**RECORDS SUPPLIED:**
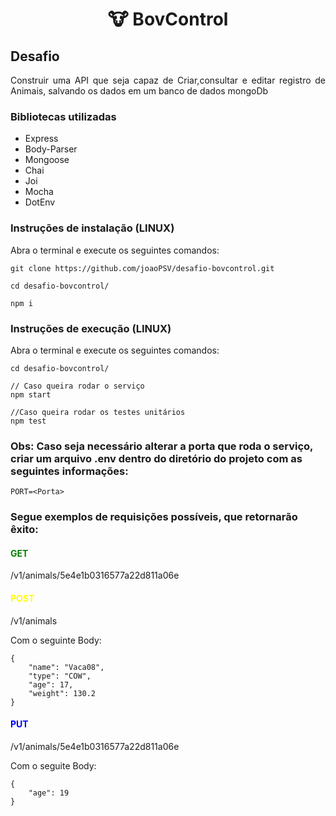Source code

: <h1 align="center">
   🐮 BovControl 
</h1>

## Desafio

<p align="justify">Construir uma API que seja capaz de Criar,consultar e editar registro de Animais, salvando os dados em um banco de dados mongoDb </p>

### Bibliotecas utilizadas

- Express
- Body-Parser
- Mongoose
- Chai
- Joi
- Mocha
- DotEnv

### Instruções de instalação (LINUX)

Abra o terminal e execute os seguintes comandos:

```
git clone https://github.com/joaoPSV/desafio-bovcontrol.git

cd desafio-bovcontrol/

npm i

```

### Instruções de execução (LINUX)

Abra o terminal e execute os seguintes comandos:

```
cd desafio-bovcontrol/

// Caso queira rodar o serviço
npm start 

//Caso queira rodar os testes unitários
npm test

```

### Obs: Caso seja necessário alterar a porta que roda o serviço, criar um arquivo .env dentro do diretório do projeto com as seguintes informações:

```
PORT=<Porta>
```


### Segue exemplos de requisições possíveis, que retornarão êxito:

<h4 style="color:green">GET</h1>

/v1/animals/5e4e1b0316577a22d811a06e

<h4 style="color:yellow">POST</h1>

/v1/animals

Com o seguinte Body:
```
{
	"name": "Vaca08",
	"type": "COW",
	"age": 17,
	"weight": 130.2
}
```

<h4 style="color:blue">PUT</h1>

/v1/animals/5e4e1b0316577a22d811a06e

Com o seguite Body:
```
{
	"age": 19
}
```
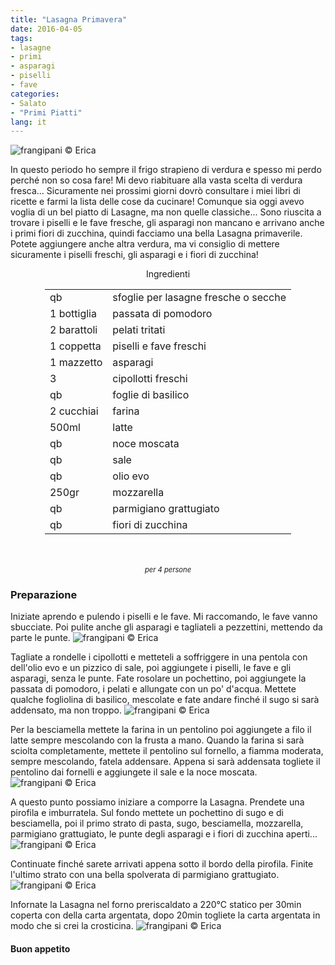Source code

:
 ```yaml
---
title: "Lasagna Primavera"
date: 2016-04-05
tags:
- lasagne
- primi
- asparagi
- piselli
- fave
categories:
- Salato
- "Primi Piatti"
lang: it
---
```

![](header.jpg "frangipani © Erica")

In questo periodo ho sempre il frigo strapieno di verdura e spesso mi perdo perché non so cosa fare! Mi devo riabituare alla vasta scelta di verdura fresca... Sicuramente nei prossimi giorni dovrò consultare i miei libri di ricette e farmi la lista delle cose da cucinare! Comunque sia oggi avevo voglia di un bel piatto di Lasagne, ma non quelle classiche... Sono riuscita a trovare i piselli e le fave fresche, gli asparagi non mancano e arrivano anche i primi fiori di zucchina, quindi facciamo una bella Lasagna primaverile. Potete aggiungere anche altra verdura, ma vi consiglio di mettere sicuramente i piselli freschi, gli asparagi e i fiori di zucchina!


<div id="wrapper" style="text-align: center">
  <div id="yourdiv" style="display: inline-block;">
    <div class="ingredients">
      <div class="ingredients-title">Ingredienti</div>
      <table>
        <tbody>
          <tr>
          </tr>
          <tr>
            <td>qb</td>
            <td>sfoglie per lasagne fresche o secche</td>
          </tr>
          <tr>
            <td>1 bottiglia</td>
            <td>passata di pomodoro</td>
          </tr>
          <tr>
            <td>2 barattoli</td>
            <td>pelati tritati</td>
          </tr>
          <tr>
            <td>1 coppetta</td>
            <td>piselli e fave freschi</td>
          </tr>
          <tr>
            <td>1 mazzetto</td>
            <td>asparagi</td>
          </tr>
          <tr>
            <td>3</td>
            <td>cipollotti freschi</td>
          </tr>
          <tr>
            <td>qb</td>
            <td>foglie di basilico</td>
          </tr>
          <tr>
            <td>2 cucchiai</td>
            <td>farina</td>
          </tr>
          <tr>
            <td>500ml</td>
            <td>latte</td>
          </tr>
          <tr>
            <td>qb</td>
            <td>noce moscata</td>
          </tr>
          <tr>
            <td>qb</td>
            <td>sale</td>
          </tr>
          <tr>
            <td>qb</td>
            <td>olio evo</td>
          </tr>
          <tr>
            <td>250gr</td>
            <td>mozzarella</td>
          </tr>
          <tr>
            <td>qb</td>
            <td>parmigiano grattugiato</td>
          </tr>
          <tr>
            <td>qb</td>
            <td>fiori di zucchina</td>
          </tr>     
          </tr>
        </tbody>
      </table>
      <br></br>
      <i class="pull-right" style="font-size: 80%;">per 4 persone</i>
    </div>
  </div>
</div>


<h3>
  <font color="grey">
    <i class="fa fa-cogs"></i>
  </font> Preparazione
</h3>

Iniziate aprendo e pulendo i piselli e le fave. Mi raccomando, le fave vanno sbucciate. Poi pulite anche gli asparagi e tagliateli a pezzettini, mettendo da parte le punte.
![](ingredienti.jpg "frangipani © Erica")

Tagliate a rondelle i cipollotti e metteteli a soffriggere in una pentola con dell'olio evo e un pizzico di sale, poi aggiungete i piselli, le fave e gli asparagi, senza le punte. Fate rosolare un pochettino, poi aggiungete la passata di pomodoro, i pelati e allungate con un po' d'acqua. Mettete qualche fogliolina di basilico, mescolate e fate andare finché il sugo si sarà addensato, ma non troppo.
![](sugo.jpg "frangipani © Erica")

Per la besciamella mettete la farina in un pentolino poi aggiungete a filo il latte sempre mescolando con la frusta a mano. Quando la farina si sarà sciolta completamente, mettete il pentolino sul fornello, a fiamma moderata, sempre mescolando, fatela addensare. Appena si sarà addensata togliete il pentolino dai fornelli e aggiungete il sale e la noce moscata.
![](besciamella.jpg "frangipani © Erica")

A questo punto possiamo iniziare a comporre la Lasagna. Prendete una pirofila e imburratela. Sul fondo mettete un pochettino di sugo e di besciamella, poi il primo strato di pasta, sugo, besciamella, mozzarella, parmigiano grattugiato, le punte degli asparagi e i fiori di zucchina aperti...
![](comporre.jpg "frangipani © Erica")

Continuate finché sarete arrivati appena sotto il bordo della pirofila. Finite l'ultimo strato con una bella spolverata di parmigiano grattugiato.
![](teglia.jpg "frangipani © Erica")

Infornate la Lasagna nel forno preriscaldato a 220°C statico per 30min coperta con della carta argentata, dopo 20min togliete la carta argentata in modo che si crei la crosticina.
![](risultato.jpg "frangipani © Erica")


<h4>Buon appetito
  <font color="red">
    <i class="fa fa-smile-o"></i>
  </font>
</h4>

**EXERCISE REQUIREMENTS:**
Begin at the top of the material above and output each line exactly, stopping after the line that holds "- Body-Parser". Leave out pictures.

**EXPECTED OUTPUT:**
Source code

: <h1 align="center">
   🐮 BovControl 
</h1>

## Desafio

<p align="justify">Construir uma API que seja capaz de Criar,consultar e editar registro de Animais, salvando os dados em um banco de dados mongoDb </p>

### Bibliotecas utilizadas

- Express
- Body-Parser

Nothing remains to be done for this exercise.